Segundo a Secretaria Municipal de Obras e Infraestrutura (Smobi), até o mês de novembro de 2021, foram arrecadados R$ 88,4 milhões com multas pagas. No mesmo período, apenas 56% desse valor (R$ 49,8 milhões) havia sido revertido para a finalidade principal dessas penalidades, que são os investimentos em melhorias no trânsito, como a implementação de faixas de pedestre, manutenção de semáforos, serviços de fiscalização e campanhas educativas.

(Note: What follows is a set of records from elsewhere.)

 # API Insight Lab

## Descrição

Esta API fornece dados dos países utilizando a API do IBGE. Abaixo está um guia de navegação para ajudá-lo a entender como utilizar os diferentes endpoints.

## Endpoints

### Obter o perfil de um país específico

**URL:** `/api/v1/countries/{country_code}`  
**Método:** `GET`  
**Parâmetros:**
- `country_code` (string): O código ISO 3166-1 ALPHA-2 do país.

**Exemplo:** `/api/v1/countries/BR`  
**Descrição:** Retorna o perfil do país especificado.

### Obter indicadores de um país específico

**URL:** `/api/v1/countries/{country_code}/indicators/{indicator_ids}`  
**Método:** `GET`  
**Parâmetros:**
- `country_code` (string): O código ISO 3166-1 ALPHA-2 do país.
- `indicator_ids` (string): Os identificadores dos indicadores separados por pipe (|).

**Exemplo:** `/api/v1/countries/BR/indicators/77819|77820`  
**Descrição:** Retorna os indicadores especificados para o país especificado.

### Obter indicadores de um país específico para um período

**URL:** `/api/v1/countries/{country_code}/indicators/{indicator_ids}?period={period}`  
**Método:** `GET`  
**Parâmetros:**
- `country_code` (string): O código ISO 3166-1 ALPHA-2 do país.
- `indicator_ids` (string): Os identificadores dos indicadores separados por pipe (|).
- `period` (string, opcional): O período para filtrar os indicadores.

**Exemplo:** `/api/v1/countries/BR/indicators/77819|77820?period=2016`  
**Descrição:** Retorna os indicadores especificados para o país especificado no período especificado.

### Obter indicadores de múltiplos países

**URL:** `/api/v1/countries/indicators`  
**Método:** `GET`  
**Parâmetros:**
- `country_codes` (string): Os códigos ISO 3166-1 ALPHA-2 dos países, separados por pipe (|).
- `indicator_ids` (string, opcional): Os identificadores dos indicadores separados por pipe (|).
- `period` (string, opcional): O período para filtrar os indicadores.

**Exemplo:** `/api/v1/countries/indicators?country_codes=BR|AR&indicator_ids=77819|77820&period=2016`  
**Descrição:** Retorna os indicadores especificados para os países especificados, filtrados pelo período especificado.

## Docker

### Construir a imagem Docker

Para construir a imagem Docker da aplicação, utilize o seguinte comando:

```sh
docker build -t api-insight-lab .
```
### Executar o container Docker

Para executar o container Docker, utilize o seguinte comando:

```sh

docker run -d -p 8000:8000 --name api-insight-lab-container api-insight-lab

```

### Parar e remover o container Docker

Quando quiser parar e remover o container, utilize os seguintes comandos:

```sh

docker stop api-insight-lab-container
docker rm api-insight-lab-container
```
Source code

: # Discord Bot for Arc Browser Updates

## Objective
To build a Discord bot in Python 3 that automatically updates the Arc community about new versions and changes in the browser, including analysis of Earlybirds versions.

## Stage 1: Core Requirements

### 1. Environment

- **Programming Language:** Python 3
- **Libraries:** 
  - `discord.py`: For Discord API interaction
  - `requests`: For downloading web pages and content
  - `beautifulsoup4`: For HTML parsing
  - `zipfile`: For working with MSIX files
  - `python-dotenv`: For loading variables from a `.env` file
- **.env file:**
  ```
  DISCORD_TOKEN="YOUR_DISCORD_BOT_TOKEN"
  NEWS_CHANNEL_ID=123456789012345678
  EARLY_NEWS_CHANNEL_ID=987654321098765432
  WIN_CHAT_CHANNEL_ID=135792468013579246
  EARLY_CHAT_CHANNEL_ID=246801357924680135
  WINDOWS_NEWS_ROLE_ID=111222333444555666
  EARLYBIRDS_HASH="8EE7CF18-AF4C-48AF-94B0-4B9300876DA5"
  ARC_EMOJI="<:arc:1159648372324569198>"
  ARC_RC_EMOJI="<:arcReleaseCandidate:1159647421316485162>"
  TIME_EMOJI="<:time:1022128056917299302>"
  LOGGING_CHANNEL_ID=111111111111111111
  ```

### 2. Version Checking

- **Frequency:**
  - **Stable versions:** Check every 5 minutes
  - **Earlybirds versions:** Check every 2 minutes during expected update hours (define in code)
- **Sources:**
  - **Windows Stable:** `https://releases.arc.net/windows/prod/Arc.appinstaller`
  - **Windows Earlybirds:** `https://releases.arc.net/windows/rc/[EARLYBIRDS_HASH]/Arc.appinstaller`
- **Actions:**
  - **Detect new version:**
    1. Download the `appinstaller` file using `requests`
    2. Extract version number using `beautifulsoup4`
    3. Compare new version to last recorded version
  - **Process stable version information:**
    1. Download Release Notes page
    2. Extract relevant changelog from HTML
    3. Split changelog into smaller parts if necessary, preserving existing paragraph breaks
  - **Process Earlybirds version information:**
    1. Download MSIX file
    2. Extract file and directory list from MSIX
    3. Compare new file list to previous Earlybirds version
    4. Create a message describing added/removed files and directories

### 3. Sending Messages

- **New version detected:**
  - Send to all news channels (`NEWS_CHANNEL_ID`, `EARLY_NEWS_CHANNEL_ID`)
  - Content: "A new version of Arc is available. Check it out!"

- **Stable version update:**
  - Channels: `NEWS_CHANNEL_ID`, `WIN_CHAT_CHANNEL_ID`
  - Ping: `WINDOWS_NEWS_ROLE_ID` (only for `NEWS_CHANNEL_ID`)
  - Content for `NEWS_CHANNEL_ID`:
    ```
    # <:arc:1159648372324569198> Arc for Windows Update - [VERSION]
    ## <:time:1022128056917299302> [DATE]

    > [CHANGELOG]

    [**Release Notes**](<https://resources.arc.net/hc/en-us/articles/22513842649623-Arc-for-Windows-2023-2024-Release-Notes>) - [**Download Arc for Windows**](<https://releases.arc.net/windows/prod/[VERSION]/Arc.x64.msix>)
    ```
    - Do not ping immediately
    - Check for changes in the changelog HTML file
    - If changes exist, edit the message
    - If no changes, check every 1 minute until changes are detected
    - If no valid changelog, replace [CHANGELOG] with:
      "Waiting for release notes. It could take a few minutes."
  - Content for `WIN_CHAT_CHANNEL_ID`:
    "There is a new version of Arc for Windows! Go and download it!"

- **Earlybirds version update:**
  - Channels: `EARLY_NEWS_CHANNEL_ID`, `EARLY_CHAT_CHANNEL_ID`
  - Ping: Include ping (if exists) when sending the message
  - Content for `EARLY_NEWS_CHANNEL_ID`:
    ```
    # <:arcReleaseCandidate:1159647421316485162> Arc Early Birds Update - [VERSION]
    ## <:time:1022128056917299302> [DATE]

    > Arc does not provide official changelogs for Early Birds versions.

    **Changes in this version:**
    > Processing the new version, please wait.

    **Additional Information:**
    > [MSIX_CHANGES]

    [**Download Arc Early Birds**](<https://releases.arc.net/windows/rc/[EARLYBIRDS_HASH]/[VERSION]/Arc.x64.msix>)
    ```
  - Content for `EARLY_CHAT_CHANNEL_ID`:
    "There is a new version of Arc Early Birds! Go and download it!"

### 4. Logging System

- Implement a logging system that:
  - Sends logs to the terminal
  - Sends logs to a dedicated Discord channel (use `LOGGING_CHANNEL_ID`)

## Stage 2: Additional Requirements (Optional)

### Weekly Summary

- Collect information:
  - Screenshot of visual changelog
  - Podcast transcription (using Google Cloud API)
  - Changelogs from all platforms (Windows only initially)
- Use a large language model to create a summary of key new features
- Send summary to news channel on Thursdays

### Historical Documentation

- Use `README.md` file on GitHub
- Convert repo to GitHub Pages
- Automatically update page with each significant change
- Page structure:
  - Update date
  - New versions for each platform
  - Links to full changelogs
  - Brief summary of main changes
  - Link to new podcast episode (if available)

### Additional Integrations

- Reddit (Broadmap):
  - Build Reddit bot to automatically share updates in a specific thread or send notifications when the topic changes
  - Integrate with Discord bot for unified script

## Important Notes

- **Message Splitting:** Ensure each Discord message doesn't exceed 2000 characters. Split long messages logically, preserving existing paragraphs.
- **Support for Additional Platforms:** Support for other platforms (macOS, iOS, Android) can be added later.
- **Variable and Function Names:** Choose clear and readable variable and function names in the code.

Mesmo com a ausência dos dados relativos a dezembro, os números da prefeitura mostram uma queda na média de investimentos em trânsito ao longo do ano passado. Em 2020, quando a arrecadação foi menor (R$ 83,8 milhões), foram aplicados R$ 69,5 milhões em trânsito de janeiro a dezembro – quase R$ 20 milhões a mais que em 2021 –, uma média de R$ 5,7 milhões por mês. Neste ano, até novembro, a média mensal é de R$ 4,1 milhões.

Consequências
Para o consultor de transporte e trânsito Silvestre Andrade, a falta de investimento pode refletir em uma piora no trânsito no futuro, quando a circulação de veículos voltar aos níveis que antecederam a pandemia do coronavírus. “Ainda estamos vivendo um momento em que as coisas não estão funcionando 100%. Há muitas escolas e universidades operando remotamente, o fluxo de veículos ainda não voltou a ser o que era. Mas, quando retornar, certamente teremos a certeza de que o trânsito piorou”, explica.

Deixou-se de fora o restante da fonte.